■ **Task instructions**
Exactly retype the lines of the material from its first line to the line with "In traditional fMRI", including both.

━━━━━━━━━━━━━━━━

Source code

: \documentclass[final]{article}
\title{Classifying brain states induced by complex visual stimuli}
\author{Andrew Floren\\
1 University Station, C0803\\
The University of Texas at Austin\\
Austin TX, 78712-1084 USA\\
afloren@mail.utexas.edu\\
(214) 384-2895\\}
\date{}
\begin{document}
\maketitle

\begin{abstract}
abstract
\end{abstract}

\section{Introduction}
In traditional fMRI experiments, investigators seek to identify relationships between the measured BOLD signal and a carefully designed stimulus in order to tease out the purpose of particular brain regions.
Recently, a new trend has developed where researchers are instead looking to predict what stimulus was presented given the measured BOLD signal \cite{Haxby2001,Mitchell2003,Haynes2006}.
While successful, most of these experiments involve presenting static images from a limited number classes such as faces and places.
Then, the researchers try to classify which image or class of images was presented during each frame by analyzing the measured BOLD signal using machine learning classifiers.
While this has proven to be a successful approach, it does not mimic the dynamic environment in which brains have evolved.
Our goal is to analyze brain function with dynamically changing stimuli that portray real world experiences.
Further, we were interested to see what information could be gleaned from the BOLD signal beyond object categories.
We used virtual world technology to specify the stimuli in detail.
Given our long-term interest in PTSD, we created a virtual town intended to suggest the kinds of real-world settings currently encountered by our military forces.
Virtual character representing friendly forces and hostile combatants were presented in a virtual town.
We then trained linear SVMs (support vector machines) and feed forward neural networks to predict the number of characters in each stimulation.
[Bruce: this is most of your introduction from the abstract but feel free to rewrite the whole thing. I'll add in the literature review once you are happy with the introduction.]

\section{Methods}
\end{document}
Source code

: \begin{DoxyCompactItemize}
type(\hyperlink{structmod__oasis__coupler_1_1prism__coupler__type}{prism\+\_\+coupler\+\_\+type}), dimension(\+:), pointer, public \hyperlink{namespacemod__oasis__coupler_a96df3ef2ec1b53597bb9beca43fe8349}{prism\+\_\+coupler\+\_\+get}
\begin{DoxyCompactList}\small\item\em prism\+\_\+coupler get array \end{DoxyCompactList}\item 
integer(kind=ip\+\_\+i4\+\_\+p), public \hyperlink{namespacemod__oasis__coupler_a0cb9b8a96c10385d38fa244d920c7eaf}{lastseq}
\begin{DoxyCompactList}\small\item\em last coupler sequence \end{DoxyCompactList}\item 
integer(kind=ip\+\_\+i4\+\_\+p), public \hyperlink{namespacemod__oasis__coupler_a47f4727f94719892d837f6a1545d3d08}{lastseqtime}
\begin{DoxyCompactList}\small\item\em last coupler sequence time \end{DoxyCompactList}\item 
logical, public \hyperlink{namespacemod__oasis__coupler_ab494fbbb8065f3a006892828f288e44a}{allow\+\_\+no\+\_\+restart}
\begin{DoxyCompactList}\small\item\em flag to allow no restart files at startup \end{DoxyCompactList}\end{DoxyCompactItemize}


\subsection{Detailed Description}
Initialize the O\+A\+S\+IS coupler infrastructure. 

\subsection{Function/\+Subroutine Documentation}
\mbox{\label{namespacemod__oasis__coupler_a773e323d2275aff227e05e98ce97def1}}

━━━━━━━━━━━━━━━━

■ **Answer space**
Source code

: \documentclass[final]{article}
\title{Classifying brain states induced by complex visual stimuli}
\author{Andrew Floren\\
1 University Station, C0803\\
The University of Texas at Austin\\
Austin TX, 78712-1084 USA\\
afloren@mail.utexas.edu\\
(214) 384-2895\\}
\date{}
\begin{document}
\maketitle

\begin{abstract}
abstract
\end{abstract}

\section{Introduction}
In traditional fMRI experiments, investigators seek to identify relationships between the measured BOLD signal and a carefully designed stimulus in order to tease out the purpose of particular brain regions.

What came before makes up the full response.